I have anxiety and that’s okay

I have anxiety.

Some days I am in the zone, killing it.

I am a manager and I’m good at it.

I am great at sales and customer service.

I am great at leading projects.

I am the president of a Toastmasters club and I think I’m a good leader.

I am a really good friend to lots of people.

I have gotten straight A’s in basically every bit of education I’ve ever had.

I write a blog that lots of people read and find helpful.

I am a badass public speaker and can give a great presentation.

I make really beautiful piano music.

I have run half marathons.

People come to me for advice.

I survived and escaped a very toxic environment I grew up in and chosen to live life a different way.

I am really, really smart.

I am funny (don’t ask my friends).

I love to help people and at least sometimes I am good at it.

 

Some days I bury my head in the couch pillows and hyperventilate.

Some days I spend the entire day near-panicking about what would be the best way to spend the day.

Some days I randomly start crying.

Some days I feel this non-stop heavy sadness.

Some days I worry myself sick that I might get sick and die soon.

Some days I am pretty sure my whole life might be a lie, that the people who said they love me, who are supposed to love me, really don’t.

Some days I feel like crying when someone lovingly teases me because I honestly don’t get that it’s teasing.

Some days I worry that lots of people are actually unhappy with me and are out to get me. That if I’m not a good enough leader, I’ll suddenly be surprised by getting booted out the door. That if I don’t make friends or family happy, they’ll tell everyone I’m a bad person.

Some days I worry that I’m actually some really hopelessly awful person.

Some days I’m afraid that I’m just “one of those people” who will never quite be good enough, always find a way to fail.

Some days I feel like I’m floating away and I can’t reach out and grab the world I know, it’s too far gone, and I’m just stuck floating out here where nothing feels right, nothing makes sense, I can’t find anything.

Some days I lay in bed terrified and feel the room spin, and feel like the ceiling is fading away, and I stop seeing what’s around me.

Some days I can feel the *thump* *thump* *thump* of my heart beating really hard and fast and all I can feel is that my heart can’t keep up with the intense panicky drowning “Oh no” feeling.

Some days everything feels yucky and sad and scary and I finally sit down on the floor and cry and cry.

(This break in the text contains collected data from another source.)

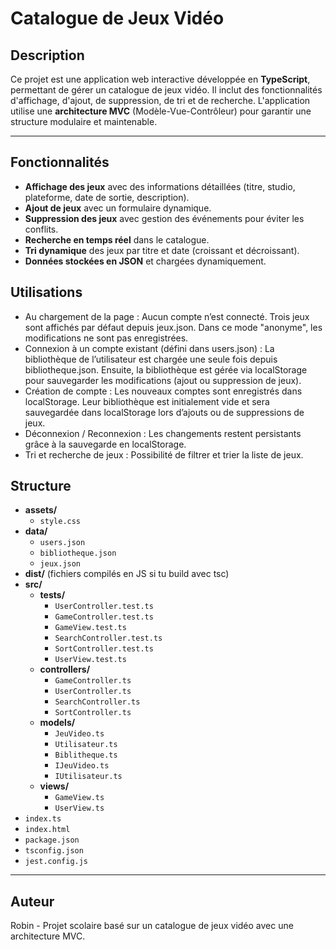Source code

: # Catalogue de Jeux Vidéo

## Description
Ce projet est une application web interactive développée en **TypeScript**, permettant de gérer un catalogue de jeux vidéo. Il inclut des fonctionnalités d'affichage, d'ajout, de suppression, de tri et de recherche. L'application utilise une **architecture MVC** (Modèle-Vue-Contrôleur) pour garantir une structure modulaire et maintenable.

---

## Fonctionnalités
- **Affichage des jeux** avec des informations détaillées (titre, studio, plateforme, date de sortie, description).
- **Ajout de jeux** avec un formulaire dynamique.
- **Suppression des jeux** avec gestion des événements pour éviter les conflits.
- **Recherche en temps réel** dans le catalogue.
- **Tri dynamique** des jeux par titre et date (croissant et décroissant).
- **Données stockées en JSON** et chargées dynamiquement.

## Utilisations 
- Au chargement de la page : Aucun compte n’est connecté. Trois jeux sont affichés par défaut depuis jeux.json. Dans ce mode "anonyme", les modifications ne sont pas enregistrées.
- Connexion à un compte existant (défini dans users.json) : La bibliothèque de l’utilisateur est chargée une seule fois depuis bibliotheque.json. Ensuite, la bibliothèque est gérée via localStorage pour sauvegarder les modifications (ajout ou suppression de jeux).
- Création de compte : Les nouveaux comptes sont enregistrés dans localStorage. Leur bibliothèque est initialement vide et sera sauvegardée dans localStorage lors d’ajouts ou de suppressions de jeux.
- Déconnexion / Reconnexion : Les changements restent persistants grâce à la sauvegarde en localStorage.
- Tri et recherche de jeux : Possibilité de filtrer et trier la liste de jeux.

## Structure

- **assets/**
  - `style.css`
- **data/**
  - `users.json`
  - `bibliotheque.json`
  - `jeux.json`
- **dist/** (fichiers compilés en JS si tu build avec tsc)
- **src/**
  - **__tests__/**
    - `UserController.test.ts`
    - `GameController.test.ts`
    - `GameView.test.ts`
    - `SearchController.test.ts`
    - `SortController.test.ts`
    - `UserView.test.ts`
  - **controllers/**
    - `GameController.ts`
    - `UserController.ts`
    - `SearchController.ts`
    - `SortController.ts`
  - **models/**
    - `JeuVideo.ts`
    - `Utilisateur.ts`
    - `Biblitheque.ts`
    - `IJeuVideo.ts`
    - `IUtilisateur.ts`
  - **views/**
    - `GameView.ts`
    - `UserView.ts`
- `index.ts`
- `index.html`
- `package.json`
- `tsconfig.json`
- `jest.config.js`
  
---

## Auteur
Robin - Projet scolaire basé sur un catalogue de jeux vidéo avec une architecture MVC.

Some days I see people who always make me happy, and I realize that they probably don’t really like me, that they probably are just nice about it.

Some days I try to smile and be in a good mood and be super friendly, but I truly can’t, so I just want to get alone.

Some days everyone and everything is unsafe.

 

If I had to describe anxiety, as I’ve personally experienced it, in one sentence, it would go something like this: Watching in terror as everything you need, everything you thought you had, floats just out of your reach, and in its place, all-the-danger surrounds you.

 

Some mental illness is so serious that someone can hardly function. Some mental illness leaves people functioning well some days, struggling on others. And some mental illness injects a little bit of struggle and sadness into a mostly thriving life.

Minds are weird things. And whether someone has a diagnosed mental illness or just happens to deal with the weird stuff that happens in the mind of a human–whether someone feels good 90% of the time or 10% of the time, or maybe 0% of the time–whether someone has a severe anxiety disorder with regular anxiety attacks, or someone “just” gets pretty anxious pretty often–it is okay that you struggle. And it is okay to SAY that you struggle.

 

Some mental illness just happens, because you just happened to be born with a brain that functions a certain way.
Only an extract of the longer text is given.